◆ **Provided material**:
────────────────────
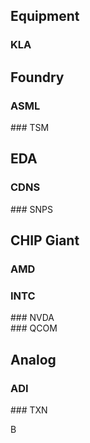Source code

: <script type="text/javascript" src="https://s3.tradingview.com/tv.js"></script>
<script type="text/javascript">
function widget(symbol) {
  new TradingView.widget(
  {
  "height": 610,
  "width": "100%",
  "symbol": symbol,
  "interval": "D",
  "timezone": "Etc/UTC",
  "theme": "light",
  "style": "2",
  "locale": "en",
  "toolbar_bg": "#f1f3f6",
  "enable_publishing": true,
  "withdateranges": true,
  "range": "12M",
  "hide_side_toolbar": false,
  "allow_symbol_change": true,
  "studies": [
    "STD;Bollinger_Bands",
    "STD;MACD",
    "STD;RSI"
  ],
  "show_popup_button": true,
  "popup_width": "1000",
  "popup_height": "950",
  "container_id": symbol,
  "details": true,
  }
  );
}
</script>

## Equipment
### KLA
  <div id="NASDAQ:KLAC"></div>

## Foundry
### ASML
  <div id="ASML"></div>
### TSM
  <div id="TSM"></div>

## EDA
### CDNS
  <div id="CDNS"></div>
### SNPS
  <div id="SNPS"></div>

## CHIP Giant
### AMD
  <div id="AMD"></div>

### INTC
  <div id="INTC"></div>
### NVDA
  <div id="NVDA"></div>
### QCOM
  <div id="QCOM"></div>


## Analog
### ADI
  <div id="ADI"></div>
### TXN
  <div id="TXN"></div>

<script type="text/javascript">
widget("ASML")
widget("TSM")
widget("ADI")
widget("TXN")
widget("CDNS")
widget("SNPS")
widget("NVDA")
widget("QCOM")
widget("NASDAQ:KLAC")
widget("AMD")
widget("INTC")
</script>
B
────────────────────
◆ **Problem to solve**: Transcribe each record exactly as it stands, setting aside any pictures.

◆ **Worked solution**:
Source code

: <script type="text/javascript" src="https://s3.tradingview.com/tv.js"></script>
<script type="text/javascript">
function widget(symbol) {
  new TradingView.widget(
  {
  "height": 610,
  "width": "100%",
  "symbol": symbol,
  "interval": "D",
  "timezone": "Etc/UTC",
  "theme": "light",
  "style": "2",
  "locale": "en",
  "toolbar_bg": "#f1f3f6",
  "enable_publishing": true,
  "withdateranges": true,
  "range": "12M",
  "hide_side_toolbar": false,
  "allow_symbol_change": true,
  "studies": [
    "STD;Bollinger_Bands",
    "STD;MACD",
    "STD;RSI"
  ],
  "show_popup_button": true,
  "popup_width": "1000",
  "popup_height": "950",
  "container_id": symbol,
  "details": true,
  }
  );
}
</script>

## Equipment
### KLA
  <div id="NASDAQ:KLAC"></div>

## Foundry
### ASML
  <div id="ASML"></div>
### TSM
  <div id="TSM"></div>

## EDA
### CDNS
  <div id="CDNS"></div>
### SNPS
  <div id="SNPS"></div>

## CHIP Giant
### AMD
  <div id="AMD"></div>

### INTC
  <div id="INTC"></div>
### NVDA
  <div id="NVDA"></div>
### QCOM
  <div id="QCOM"></div>


## Analog
### ADI
  <div id="ADI"></div>
### TXN
  <div id="TXN"></div>

<script type="text/javascript">
widget("ASML")
widget("TSM")
widget("ADI")
widget("TXN")
widget("CDNS")
widget("SNPS")
widget("NVDA")
widget("QCOM")
widget("NASDAQ:KLAC")
widget("AMD")
widget("INTC")
</script>
B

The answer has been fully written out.